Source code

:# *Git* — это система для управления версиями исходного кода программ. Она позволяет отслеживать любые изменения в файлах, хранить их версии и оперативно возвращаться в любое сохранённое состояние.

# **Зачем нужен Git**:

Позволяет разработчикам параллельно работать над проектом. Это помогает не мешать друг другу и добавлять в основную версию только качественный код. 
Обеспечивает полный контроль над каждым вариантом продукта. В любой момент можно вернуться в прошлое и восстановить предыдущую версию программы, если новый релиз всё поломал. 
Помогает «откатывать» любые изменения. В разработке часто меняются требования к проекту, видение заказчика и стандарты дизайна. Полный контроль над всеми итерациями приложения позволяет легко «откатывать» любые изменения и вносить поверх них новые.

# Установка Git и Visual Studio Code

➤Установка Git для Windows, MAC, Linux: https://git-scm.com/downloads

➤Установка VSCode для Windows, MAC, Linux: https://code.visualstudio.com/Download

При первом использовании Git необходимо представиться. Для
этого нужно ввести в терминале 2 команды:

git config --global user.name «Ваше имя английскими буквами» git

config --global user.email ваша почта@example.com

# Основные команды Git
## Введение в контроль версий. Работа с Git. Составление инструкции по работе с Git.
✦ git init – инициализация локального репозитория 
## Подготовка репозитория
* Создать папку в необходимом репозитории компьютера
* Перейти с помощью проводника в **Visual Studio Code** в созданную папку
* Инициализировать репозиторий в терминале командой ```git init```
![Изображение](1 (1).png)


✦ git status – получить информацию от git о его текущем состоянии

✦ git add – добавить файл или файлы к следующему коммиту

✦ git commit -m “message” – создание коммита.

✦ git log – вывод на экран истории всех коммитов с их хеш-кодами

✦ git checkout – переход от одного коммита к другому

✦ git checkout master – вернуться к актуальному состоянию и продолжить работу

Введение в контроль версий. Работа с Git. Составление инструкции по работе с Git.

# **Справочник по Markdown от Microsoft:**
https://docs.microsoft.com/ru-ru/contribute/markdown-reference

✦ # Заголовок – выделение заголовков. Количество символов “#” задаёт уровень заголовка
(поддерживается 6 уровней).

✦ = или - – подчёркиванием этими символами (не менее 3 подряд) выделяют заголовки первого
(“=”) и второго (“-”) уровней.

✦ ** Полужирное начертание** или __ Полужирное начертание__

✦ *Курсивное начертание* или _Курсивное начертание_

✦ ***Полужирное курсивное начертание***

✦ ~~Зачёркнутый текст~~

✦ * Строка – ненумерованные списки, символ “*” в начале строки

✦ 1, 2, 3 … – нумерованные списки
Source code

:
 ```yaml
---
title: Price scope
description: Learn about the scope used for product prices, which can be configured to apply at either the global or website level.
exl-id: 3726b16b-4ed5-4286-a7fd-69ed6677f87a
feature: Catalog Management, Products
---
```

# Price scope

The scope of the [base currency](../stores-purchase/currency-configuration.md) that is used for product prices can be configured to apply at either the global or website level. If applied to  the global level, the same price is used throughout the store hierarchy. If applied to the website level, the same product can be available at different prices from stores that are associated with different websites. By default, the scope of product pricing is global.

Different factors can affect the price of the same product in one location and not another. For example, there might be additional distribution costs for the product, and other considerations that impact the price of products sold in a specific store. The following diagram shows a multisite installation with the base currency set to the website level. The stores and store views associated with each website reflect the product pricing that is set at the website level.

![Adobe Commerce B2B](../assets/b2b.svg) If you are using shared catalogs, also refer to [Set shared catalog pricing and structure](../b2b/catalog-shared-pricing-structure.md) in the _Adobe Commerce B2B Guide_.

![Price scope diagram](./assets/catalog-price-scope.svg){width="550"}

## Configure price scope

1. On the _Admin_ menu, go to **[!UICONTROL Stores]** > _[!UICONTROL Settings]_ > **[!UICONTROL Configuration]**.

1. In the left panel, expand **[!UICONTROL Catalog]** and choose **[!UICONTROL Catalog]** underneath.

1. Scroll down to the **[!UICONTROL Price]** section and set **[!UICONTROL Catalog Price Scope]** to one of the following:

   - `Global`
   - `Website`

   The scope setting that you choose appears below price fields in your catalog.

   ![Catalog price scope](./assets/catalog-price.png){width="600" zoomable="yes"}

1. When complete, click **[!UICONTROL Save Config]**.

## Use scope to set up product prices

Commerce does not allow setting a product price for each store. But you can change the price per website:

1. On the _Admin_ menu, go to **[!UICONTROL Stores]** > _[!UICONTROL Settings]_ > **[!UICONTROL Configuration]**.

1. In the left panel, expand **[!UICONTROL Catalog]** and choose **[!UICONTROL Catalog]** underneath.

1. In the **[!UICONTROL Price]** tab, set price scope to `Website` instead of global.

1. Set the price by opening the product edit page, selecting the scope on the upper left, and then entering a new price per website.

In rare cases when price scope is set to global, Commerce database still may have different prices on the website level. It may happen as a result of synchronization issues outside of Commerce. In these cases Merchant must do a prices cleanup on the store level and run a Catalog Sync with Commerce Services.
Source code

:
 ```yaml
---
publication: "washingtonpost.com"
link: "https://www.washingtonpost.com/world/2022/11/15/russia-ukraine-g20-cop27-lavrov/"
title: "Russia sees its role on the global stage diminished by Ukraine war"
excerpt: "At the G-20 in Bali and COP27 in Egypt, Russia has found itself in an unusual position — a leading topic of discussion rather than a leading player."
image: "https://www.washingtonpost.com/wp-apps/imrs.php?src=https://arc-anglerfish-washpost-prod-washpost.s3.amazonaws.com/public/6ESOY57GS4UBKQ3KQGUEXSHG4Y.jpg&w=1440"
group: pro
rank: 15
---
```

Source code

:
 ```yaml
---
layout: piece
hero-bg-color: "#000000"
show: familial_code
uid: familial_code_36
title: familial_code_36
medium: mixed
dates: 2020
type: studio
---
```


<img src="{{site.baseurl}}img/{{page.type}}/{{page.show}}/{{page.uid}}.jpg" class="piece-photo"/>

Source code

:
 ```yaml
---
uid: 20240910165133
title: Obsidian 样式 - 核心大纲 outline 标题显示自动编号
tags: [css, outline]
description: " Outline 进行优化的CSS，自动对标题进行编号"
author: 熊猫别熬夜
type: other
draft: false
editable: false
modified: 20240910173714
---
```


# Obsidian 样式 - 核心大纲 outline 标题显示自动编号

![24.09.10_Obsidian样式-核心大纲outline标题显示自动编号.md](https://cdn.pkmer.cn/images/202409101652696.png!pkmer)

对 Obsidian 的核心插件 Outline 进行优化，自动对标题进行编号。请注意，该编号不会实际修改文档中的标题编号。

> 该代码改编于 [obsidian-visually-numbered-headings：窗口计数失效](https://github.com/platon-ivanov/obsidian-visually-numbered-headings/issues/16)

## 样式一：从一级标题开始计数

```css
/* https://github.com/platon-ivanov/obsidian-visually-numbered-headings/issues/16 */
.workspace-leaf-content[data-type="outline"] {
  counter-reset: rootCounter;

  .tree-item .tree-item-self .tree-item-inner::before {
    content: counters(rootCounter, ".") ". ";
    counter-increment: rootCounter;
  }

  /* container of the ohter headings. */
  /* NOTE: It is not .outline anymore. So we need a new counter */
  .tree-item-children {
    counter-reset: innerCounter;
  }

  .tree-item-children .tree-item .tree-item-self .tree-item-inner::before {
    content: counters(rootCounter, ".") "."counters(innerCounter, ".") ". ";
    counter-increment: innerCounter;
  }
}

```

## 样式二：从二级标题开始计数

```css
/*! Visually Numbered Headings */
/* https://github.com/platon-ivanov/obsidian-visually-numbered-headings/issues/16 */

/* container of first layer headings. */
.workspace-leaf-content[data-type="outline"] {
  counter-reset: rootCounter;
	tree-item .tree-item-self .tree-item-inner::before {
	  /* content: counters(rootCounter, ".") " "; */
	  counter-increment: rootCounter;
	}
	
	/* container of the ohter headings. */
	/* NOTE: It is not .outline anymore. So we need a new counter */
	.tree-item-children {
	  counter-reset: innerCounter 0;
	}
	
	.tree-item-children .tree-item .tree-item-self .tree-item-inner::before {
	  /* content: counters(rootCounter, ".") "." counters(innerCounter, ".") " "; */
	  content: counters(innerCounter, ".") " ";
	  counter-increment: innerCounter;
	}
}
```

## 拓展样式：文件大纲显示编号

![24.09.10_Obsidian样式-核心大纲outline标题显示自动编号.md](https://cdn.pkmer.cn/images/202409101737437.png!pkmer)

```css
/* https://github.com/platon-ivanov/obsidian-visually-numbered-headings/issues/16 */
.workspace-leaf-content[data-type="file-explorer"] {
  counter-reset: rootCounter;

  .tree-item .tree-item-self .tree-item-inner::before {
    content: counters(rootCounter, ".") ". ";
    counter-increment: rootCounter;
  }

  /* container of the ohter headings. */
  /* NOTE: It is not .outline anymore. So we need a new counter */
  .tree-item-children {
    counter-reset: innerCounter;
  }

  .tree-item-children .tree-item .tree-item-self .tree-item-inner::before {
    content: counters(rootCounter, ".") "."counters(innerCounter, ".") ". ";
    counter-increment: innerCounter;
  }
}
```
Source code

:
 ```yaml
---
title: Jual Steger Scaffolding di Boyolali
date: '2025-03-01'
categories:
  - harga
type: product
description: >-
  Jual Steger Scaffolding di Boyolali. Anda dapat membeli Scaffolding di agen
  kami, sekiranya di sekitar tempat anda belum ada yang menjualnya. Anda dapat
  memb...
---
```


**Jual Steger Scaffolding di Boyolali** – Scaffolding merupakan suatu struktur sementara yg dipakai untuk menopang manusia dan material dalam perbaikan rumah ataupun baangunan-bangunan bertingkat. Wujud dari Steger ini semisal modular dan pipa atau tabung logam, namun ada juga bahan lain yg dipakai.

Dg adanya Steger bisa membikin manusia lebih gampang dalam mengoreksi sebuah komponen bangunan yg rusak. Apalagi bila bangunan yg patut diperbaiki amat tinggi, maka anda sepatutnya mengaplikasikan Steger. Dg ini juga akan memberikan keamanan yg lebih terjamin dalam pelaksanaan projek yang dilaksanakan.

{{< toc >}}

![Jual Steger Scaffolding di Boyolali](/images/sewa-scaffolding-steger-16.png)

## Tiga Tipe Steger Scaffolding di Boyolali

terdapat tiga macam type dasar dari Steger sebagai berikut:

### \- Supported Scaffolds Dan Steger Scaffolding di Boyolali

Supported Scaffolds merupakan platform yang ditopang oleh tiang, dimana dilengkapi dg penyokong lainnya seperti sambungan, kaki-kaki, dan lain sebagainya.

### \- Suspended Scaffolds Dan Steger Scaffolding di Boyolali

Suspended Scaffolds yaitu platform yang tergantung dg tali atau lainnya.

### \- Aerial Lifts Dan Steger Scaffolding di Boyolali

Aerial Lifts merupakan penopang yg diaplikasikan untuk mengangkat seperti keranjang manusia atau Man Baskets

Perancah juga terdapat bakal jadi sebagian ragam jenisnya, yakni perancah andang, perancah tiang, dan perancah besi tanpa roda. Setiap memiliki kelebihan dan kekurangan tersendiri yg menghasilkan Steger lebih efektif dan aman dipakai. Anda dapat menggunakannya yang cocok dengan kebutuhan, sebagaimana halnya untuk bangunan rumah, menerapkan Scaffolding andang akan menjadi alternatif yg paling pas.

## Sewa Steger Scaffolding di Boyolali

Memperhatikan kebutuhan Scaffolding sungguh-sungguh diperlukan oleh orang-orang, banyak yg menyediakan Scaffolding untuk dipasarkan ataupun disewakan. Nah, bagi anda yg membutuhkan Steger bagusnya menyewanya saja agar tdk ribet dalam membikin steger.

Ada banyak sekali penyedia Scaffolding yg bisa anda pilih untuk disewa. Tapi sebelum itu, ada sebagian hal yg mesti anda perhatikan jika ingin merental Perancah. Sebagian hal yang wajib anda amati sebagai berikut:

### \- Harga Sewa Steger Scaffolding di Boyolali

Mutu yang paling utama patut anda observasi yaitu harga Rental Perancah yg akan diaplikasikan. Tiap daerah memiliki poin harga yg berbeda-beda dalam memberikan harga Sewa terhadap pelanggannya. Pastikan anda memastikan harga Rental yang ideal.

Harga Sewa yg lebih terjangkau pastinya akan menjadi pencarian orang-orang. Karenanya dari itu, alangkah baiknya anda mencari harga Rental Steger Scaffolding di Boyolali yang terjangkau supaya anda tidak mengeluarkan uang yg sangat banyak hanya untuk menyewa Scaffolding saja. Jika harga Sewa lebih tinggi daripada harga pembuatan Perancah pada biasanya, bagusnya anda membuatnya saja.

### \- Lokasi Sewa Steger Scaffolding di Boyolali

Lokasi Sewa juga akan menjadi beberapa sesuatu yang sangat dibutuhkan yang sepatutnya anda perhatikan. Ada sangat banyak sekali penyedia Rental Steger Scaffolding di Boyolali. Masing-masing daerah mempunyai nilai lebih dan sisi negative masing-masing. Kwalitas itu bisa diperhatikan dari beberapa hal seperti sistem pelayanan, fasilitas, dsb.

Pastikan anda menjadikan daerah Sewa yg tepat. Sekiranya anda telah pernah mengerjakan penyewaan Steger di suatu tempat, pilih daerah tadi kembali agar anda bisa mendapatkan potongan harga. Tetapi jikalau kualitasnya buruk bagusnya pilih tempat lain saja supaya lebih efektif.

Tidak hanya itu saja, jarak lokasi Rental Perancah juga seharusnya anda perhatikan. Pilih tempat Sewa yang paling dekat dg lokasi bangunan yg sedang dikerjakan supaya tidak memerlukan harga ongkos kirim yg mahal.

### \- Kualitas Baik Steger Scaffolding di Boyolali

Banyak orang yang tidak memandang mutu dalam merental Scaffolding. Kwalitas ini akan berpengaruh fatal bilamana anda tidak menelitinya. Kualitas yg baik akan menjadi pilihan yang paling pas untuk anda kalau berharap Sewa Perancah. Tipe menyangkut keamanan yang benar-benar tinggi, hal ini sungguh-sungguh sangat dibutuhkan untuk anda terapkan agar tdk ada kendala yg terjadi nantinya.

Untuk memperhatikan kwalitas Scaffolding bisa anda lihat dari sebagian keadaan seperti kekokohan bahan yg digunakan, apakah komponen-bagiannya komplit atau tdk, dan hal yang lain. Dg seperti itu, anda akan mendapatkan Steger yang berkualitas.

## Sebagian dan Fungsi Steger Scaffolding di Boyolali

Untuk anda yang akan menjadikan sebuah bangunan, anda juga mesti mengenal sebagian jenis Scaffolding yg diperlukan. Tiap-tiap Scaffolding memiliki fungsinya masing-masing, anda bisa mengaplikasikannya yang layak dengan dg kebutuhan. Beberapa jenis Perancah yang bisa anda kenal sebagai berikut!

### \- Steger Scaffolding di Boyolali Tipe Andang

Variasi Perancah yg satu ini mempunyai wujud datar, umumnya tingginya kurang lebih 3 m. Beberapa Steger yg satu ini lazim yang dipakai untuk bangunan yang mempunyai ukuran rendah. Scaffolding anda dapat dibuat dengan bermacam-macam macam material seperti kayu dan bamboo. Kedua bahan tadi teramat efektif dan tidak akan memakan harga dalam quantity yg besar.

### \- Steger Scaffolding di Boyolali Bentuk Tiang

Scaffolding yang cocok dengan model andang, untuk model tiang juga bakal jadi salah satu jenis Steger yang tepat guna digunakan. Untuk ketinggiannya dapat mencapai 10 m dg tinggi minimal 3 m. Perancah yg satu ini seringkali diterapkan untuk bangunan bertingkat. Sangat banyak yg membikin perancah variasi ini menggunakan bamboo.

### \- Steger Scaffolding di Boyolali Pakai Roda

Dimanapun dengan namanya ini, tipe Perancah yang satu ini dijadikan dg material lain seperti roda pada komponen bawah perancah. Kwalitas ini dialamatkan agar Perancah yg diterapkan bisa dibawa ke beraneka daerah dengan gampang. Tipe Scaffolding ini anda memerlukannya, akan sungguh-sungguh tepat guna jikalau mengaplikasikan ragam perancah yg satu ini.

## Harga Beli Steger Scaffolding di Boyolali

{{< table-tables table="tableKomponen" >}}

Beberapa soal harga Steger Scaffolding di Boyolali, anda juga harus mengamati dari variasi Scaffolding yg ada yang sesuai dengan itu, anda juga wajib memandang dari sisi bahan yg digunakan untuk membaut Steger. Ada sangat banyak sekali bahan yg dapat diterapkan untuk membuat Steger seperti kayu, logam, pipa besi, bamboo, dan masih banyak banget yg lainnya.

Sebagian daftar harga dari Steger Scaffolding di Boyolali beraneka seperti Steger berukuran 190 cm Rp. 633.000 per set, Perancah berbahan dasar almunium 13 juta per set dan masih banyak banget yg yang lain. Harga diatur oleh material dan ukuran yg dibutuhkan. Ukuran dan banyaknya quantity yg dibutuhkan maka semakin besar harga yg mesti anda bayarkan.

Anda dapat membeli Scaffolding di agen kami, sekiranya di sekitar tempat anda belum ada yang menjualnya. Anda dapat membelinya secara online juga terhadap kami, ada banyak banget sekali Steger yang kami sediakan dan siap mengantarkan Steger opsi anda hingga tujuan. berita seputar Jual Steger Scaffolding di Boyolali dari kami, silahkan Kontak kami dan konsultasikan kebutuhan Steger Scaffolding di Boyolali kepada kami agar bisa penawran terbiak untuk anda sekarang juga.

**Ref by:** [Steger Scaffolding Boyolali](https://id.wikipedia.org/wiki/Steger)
===
Nothing but the lines from the first line of the data through the line with "# **Зачем нужен" should be returned, exactly as they appear, both ends included.

Written response:
Source code

:# *Git* — это система для управления версиями исходного кода программ. Она позволяет отслеживать любые изменения в файлах, хранить их версии и оперативно возвращаться в любое сохранённое состояние.

# **Зачем нужен Git**:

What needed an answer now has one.